Le Téat Otonom Mawon, théatre de la Croix-Mission, a été choisi en tant que lieu intimiste favorisant la parole. L’utilisation du Théâtre forum, issu des techniques de théâtre de l’opprimé d’Augusto BOAL, est apparu pertinent pour introduire et instaurer un climat propice à l’échange. Il a pour objectif de faire intervenir le public pour venir en aide à l’un.e des protagonistes qui se trouve en situation d’injustice.

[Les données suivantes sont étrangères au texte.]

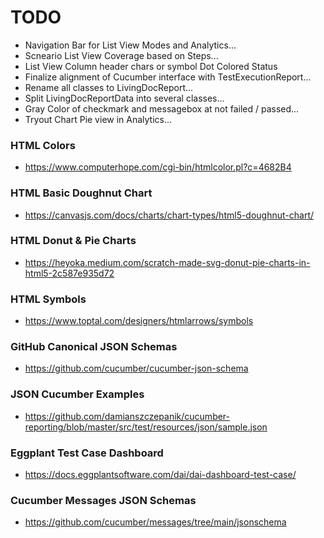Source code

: # TODO

* Navigation Bar for List View Modes and Analytics...
* Scneario List View Coverage based on Steps...
* List View Column header chars or symbol Dot Colored Status 
* Finalize alignment of Cucumber interface with TestExecutionReport...
* Rename all classes to LivingDocReport...
* Split LivingDocReportData into several classes...
* Gray Color of checkmark and messagebox at not failed / passed...
* Tryout Chart Pie view in Analytics...

### HTML Colors
* https://www.computerhope.com/cgi-bin/htmlcolor.pl?c=4682B4

### HTML Basic Doughnut Chart
* https://canvasjs.com/docs/charts/chart-types/html5-doughnut-chart/

### HTML Donut & Pie Charts
* https://heyoka.medium.com/scratch-made-svg-donut-pie-charts-in-html5-2c587e935d72

### HTML Symbols
* https://www.toptal.com/designers/htmlarrows/symbols

### GitHub Canonical JSON Schemas
* https://github.com/cucumber/cucumber-json-schema

### JSON Cucumber Examples
* https://github.com/damianszczepanik/cucumber-reporting/blob/master/src/test/resources/json/sample.json

### Eggplant Test Case Dashboard
* https://docs.eggplantsoftware.com/dai/dai-dashboard-test-case/

### Cucumber Messages JSON Schemas
* https://github.com/cucumber/messages/tree/main/jsonschema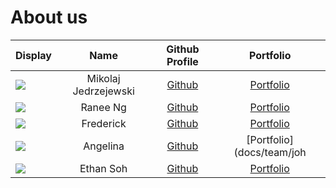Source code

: # About us


| Display                                             |         Name         |                Github Profile                 |              Portfolio              |
|-----------------------------------------------------|:--------------------:|:---------------------------------------------:|:-----------------------------------:|
| ![](https://via.placeholder.com/100.png?text=Photo) | Mikolaj Jedrzejewski |    [Github](https://github.com/mikolajed)     |  [Portfolio](docs/team/johndoe.md)  |
| ![](https://via.placeholder.com/100.png?text=Photo) |       Ranee Ng       |     [Github](https://github.com/raneeng)      |  [Portfolio](docs/team/raneeng.md)  |
| ![](https://via.placeholder.com/100.png?text=Photo) |      Frederick       | [Github](https://github.com/frederickemerson) | [Portfolio](docs/team/frederick.md) |
| ![](https://via.placeholder.com/100.png?text=Photo) |       Angelina       | [Github](https://github.com/angelinawong1210) |      [Portfolio](docs/team/joh      |
| ![](https://via.placeholder.com/100.png?text=Photo) |      Ethan Soh       |    [Github](https://github.com/Paulifyer)     | [Portfolio](docs/team/ethansoh.md)  |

En janvier, l’Observatoire des Violences envers les Femmes avait produit un questionnaire pour évaluer les stéréotypes de genre intégrés par les jeunes femmes de la Ruche et du CHRS de l’ALEFPA. Par la suite, les jeunes femmes avaient été informées, consultées et préparés par les équipes éducatives. Les « hommes » avaient également été reçu par le comité de pilotage pour leur exposer les attendus et les objectifs de ce projet.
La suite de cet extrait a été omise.